Robert Kubica dokonał wielkiego wyczynu. Został pierwszym Polakiem w historii, który wygrał niezwykle prestiżowy i zarazem morderczy wyścig 24h Le Mans. Osiągnięcie krakowianina zostało odnotowano nie tylko w Polsce, Francji, ale i całej Europie. Serbskie media skomplementowały Kubicę, oddając mu, że wygrał w tak ważnym wydarzeniu po wieloletniej walce z kontuzjami.
"Kubica pozostał absolutnym bohaterem, odnosząc jedno ze swoich największych zwycięstw i przypominając wszystkim, jakim jest mistrzem za kierownicą, mimo że kontuzje i szereg operacji uniemożliwiły mu zostanie kierowcą Ferrari u boku Fernando Alonso w 2012 roku" - napisał portal mondo.rs.

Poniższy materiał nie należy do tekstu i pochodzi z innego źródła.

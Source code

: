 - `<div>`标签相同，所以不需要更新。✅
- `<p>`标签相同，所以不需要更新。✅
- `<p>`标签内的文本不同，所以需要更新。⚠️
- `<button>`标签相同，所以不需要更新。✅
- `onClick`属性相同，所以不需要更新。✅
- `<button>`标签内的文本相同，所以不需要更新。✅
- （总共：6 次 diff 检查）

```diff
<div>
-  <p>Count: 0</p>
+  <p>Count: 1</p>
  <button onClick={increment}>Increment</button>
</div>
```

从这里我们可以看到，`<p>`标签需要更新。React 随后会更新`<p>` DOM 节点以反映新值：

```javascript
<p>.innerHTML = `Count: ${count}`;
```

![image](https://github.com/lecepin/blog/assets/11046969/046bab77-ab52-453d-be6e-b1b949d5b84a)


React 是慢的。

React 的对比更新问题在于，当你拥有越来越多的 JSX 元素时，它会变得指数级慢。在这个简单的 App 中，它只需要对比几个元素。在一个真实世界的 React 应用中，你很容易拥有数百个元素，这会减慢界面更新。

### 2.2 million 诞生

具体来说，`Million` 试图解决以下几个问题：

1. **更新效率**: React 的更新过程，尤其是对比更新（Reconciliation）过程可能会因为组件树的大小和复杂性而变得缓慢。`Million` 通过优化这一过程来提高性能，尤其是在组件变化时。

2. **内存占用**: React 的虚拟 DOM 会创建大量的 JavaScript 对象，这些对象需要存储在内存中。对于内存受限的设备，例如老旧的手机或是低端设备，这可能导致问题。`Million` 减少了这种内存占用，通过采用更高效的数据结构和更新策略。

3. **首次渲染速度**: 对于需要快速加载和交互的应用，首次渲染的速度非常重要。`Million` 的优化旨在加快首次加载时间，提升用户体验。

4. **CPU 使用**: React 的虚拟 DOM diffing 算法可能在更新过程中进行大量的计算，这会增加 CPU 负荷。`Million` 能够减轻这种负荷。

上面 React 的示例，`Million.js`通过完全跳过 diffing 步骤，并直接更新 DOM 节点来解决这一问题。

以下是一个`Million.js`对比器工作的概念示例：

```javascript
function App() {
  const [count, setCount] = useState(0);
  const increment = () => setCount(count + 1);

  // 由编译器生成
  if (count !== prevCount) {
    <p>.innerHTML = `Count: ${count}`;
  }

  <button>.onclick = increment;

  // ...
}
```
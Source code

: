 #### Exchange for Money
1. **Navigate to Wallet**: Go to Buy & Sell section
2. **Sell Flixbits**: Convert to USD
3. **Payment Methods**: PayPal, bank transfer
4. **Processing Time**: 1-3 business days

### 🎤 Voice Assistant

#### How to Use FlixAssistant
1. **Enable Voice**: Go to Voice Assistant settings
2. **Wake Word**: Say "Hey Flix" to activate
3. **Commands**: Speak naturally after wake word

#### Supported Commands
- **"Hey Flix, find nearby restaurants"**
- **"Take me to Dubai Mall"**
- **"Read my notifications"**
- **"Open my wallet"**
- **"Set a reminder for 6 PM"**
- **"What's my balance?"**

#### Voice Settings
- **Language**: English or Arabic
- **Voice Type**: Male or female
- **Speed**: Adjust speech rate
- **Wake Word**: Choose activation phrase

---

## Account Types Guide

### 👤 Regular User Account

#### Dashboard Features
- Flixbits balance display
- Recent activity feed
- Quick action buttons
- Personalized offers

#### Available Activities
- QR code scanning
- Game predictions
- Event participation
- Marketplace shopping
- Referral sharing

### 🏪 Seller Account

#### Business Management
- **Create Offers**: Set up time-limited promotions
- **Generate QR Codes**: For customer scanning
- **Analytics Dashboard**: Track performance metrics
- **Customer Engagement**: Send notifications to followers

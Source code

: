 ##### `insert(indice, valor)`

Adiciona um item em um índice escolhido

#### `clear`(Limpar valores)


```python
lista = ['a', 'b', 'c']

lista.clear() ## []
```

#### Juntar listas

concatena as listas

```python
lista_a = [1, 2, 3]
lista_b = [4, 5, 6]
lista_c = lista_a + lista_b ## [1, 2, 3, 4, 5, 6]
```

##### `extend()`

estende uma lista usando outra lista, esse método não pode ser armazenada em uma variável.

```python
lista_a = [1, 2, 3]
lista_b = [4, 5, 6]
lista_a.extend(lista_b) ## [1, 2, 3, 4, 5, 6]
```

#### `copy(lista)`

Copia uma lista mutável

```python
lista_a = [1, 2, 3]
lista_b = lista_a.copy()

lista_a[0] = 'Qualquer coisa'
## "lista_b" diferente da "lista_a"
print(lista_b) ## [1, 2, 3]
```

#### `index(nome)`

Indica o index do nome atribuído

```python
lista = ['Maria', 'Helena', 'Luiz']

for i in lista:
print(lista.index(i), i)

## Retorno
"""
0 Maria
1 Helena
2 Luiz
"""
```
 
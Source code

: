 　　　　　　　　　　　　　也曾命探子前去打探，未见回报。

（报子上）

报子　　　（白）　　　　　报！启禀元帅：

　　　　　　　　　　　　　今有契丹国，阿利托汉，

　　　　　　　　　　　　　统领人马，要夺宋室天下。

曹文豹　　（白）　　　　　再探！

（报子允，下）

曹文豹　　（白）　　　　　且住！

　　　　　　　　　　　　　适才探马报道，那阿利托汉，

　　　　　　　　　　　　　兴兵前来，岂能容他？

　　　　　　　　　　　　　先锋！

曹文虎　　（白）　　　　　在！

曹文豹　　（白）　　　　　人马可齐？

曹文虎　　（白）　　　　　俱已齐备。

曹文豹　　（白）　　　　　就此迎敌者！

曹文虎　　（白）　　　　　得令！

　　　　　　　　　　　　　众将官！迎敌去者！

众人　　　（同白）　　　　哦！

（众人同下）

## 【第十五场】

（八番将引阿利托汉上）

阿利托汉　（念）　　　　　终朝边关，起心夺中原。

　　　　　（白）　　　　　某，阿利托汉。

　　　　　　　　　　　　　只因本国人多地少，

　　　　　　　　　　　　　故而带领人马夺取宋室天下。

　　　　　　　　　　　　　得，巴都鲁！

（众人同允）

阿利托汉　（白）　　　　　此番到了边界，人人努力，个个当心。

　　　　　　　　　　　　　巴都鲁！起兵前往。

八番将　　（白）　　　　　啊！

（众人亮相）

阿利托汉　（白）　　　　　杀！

"Po wypadku przeszedł aż 17 operacji, doznał aż 42 złamań, a bezpośrednio po wypadku operowało go siedmiu chirurgów podzielonych na dwa zespoły. Zabieg trwał aż siedem godzin" - piszą Serbowie, przypominając makabryczny wypadek z 2011 roku, który zagrodził Kubicy drogę do dalszej, wspaniałej kariery w Formule 1.
Warto wiedzieć, że Kubica nie jest pierwszym, znanym kierowcą związanym w przeszłości z Formułą 1, który wygrał w prestiżowym wyścigu 24h Le Mans. W przeszłości dwukrotnie po końcowy triumf w tych zmaganiach sięgnął słynny Fernando Alonso. Le Mans wygrywali także Sebastien Buemi, Kazuki Nakajima i Kamui Kobayashi.
Portal mondo.rs. dodał, że skalę osiągnięcia Kubicy i rangę wydarzenia, w którym wziął udział, podkreśla fakt, że wyścig oglądało na żywo aż 300 tysięcy widzów.